■ **What you should do**
Go through the data below. List every line that holds the word "assets".

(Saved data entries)
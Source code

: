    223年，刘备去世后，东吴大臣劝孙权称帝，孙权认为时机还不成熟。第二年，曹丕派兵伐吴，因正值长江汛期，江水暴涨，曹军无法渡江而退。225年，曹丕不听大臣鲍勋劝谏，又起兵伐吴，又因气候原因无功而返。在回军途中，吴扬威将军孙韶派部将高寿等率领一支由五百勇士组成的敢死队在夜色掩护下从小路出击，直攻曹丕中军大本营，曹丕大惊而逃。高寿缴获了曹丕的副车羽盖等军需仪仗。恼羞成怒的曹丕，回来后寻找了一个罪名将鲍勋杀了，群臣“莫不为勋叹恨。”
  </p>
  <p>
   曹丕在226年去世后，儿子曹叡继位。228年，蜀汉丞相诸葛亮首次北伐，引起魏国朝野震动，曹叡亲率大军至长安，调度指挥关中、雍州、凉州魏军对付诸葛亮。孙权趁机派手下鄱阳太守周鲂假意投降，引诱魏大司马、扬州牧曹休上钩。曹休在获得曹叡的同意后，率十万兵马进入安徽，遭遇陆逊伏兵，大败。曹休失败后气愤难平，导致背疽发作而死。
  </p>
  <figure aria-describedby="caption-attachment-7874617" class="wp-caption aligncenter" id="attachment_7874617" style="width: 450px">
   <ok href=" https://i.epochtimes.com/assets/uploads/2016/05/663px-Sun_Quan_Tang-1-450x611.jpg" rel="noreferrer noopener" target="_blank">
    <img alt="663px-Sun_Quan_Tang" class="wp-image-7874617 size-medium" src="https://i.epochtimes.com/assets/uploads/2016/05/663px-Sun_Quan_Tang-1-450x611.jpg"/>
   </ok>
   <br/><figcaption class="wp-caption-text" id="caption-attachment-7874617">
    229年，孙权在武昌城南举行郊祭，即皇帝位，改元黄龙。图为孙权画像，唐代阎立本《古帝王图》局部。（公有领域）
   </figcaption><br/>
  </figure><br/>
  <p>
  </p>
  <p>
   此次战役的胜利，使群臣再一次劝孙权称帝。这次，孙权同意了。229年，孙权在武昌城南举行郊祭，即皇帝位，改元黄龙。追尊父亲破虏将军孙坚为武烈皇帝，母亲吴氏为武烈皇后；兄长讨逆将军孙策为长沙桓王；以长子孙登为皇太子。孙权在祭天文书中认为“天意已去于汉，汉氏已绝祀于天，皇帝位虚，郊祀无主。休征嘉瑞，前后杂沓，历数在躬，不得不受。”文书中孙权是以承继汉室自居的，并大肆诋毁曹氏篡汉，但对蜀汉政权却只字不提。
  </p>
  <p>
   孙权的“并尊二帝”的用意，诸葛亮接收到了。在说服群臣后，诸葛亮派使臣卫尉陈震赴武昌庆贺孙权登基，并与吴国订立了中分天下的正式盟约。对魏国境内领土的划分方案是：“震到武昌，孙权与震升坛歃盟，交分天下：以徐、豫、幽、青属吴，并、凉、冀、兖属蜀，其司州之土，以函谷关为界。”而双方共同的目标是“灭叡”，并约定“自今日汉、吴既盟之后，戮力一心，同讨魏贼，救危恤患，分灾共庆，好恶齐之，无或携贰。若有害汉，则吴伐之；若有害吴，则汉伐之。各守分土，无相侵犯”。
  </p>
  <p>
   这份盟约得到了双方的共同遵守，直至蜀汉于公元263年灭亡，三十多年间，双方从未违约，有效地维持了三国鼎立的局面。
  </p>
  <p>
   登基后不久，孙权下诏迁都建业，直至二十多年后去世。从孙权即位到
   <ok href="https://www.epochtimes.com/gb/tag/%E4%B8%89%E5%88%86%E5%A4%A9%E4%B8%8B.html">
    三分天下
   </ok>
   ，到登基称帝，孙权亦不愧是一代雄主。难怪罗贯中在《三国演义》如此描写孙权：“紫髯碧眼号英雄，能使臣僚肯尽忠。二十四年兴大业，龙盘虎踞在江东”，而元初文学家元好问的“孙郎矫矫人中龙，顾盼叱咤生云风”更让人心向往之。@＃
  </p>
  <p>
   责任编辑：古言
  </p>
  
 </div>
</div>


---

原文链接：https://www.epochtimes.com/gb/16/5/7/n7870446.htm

■ **Answer section**
   <ok href=" https://i.epochtimes.com/assets/uploads/2016/05/663px-Sun_Quan_Tang-1-450x611.jpg" rel="noreferrer noopener" target="_blank">
    <img alt="663px-Sun_Quan_Tang" class="wp-image-7874617 size-medium" src="https://i.epochtimes.com/assets/uploads/2016/05/663px-Sun_Quan_Tang-1-450x611.jpg"/>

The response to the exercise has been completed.